Moscow now wants to promote a bigger role for the ruble, including more use of the currency to settle transactions between Russian companies and foreign counterparties.

At present, Moscow asks companies to return a certain share of foreign exchange revenues to Russia, with exceptions for some sanctions-hit firms. Conversion of these revenues into rubles helps support the national currency.

Moiseev said his ministry is now proposing that from 2020 companies be allowed to keep earnings received and converted into rubles abroad outside Russia, in a step-by-step easing process depending on what a company is exporting.

"For example, a company sold trucks to Latin America, got payment in U.S. dollars. The money came to the bank where the truck manufacturer has an account, the bank has converted it into rubles and credited it to their (the manufacturer's) account," Moiseev said.

The company will then need only to show the Russian authorities an account statement from a foreign bank proving it received the rubles for an export deal, Moiseev said.

The change should mean that banks outside Russia, including units of the local lenders such as Sberbank or VTB, will need to buy and hold more rubles on their overseas accounts.

Revenues received in foreign currency will still have to be repatriated as now, excluding special cases for some sanctions-hit companies determined by the government, he said.

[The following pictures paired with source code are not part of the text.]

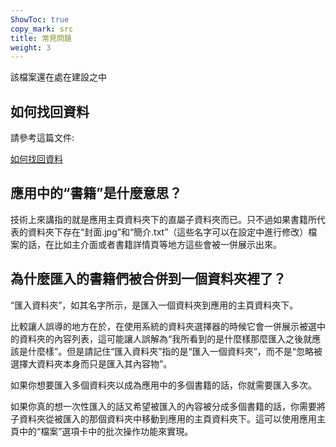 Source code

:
 ```yaml
---
ShowToc: true
copy_mark: src
title: 常見問題
weight: 3
---
```


該檔案還在處在建設之中

## 如何找回資料

請參考這篇文件:

[如何找回資料](../how-to-recover-data)

## 應用中的“書籍”是什麼意思？

技術上來講指的就是應用主頁資料夾下的直屬子資料夾而已。只不過如果書籍所代表的資料夾下存在“封面.jpg”和“簡介.txt”（這些名字可以在設定中進行修改）檔案的話，在比如主介面或者書籍詳情頁等地方這些會被一併展示出來。

## 為什麼匯入的書籍們被合併到一個資料夾裡了？

“匯入資料夾”，如其名字所示，是匯入一個資料夾到應用的主頁資料夾下。

比較讓人誤導的地方在於，在使用系統的資料夾選擇器的時候它會一併展示被選中的資料夾的內容列表，這可能讓人誤解為“我所看到的是什麼樣那麼匯入之後就應該是什麼樣”。但是請記住“匯入資料夾”指的是“匯入一個資料夾”，而不是“忽略被選擇大資料夾本身而只是匯入其內容物”。

如果你想要匯入多個資料夾以成為應用中的多個書籍的話，你就需要匯入多次。

如果你真的想一次性匯入的話又希望被匯入的內容被分成多個書籍的話，你需要將子資料夾從被匯入的那個資料夾中移動到應用的主頁資料夾下。這可以使用應用主頁中的“檔案”選項卡中的批次操作功能來實現。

If the changes are successful, Russia could follow in the footsteps of China, which has strictly controlled yuan trade on the mainland and offshore yuan trading in a number of places from Hong Kong and Singapore to London.

A number of Russian companies hit by the western sanctions have government permission not to return foreign revenues back home.

Moiseev said Rosneft, Russia's top oil producer, has requested such a right and that the finance ministry is currently is studying the request. Rosneft did not reply to a Reuters request for comment.